Most of todays robots operate in isolation. The coordinated motion of tens of robotic arms in manufacturing plants, hundreds of wheeled robots on warehouse floors, or thousands of drones in night skies is no different: Each of those robots is unaware of its conspecifics and obeys orders issued by a central computer that leaves no room for unexpected interactions or unsolicited initiatives of the individuals, not to speak of emerging collective behaviors.
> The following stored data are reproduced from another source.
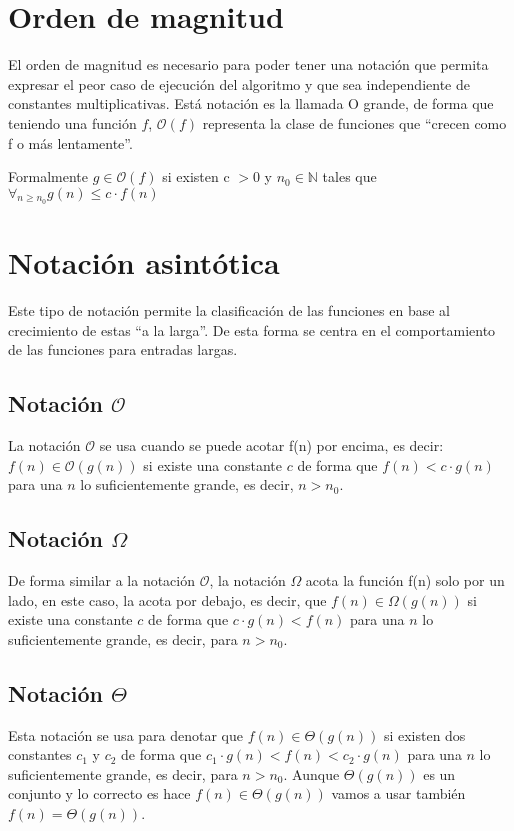 \section{Orden de magnitud}
El orden de magnitud es necesario para poder tener una notación que permita
expresar el peor caso de ejecución del algoritmo y que sea independiente de
constantes multiplicativas. Está notación es la llamada O grande, de forma que
teniendo una función $f$, $\mathcal{O}(f)$ representa la clase de funciones que
``crecen como f o más lentamente''.

Formalmente $g \in \mathcal{O}(f)$ si existen c $> 0$ y $n_0 \in \mathbb{N}$
tales que $\forall_{n \geq n_0} g(n) \leq c \cdot f(n)$  

\section{Notación asintótica}

Este tipo de notación permite la clasificación de las funciones en base al
crecimiento de estas ``a la larga''. De esta forma se centra en el
comportamiento de las funciones para entradas largas. 

\subsection{Notación $\mathcal{O}$}

La notación $\mathcal{O}$ se usa cuando se puede acotar f(n) por encima, es
decir: $f(n) \in \mathcal{O}(g(n))$ si existe una constante $c$ de forma que
$f(n) < c \cdot g(n)$ para una $n$ lo suficientemente grande, es decir, $n >
n_0$.

\subsection{Notación $\Omega$}

De forma similar a la notación $\mathcal{O}$, la notación $\Omega$ acota la
función f(n) solo por un lado, en este caso, la acota por debajo, es decir, que
$f(n) \in \Omega(g(n))$ si existe una constante $c$ de forma que $c \cdot g(n)
< f(n)$ para una $n$ lo suficientemente grande, es decir, para $n > n_0$.

\subsection{Notación $\Theta$}

Esta notación se usa para denotar que $f(n) \in \Theta(g(n))$ si existen dos
constantes $c_1$ y $c_2$ de forma que $c_1 \cdot g(n) < f(n) < c_2 \cdot g(n)$
para una $n$ lo suficientemente grande, es decir, para $n > n_0$. Aunque
$\Theta(g(n))$ es un conjunto y lo correcto es hace $f(n) \in \Theta(g(n))$
vamos a usar también $f(n) = \Theta(g(n))$.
Robotic and biological individuals, however, have limited energetic autonomy, strength, perception, and decision-making abilities when taken on their own. The transition from solitary individuals to societies has been described as one of the eight major transitions in the evolution toward higher levels of biological complexity (1). There is ample evidence from biology that self-organized groups of individuals with limited capabilities can act as super-organisms that are more robust to individual failures and more resilient to environmental change and that can carry out more complex tasks and build more complex structures.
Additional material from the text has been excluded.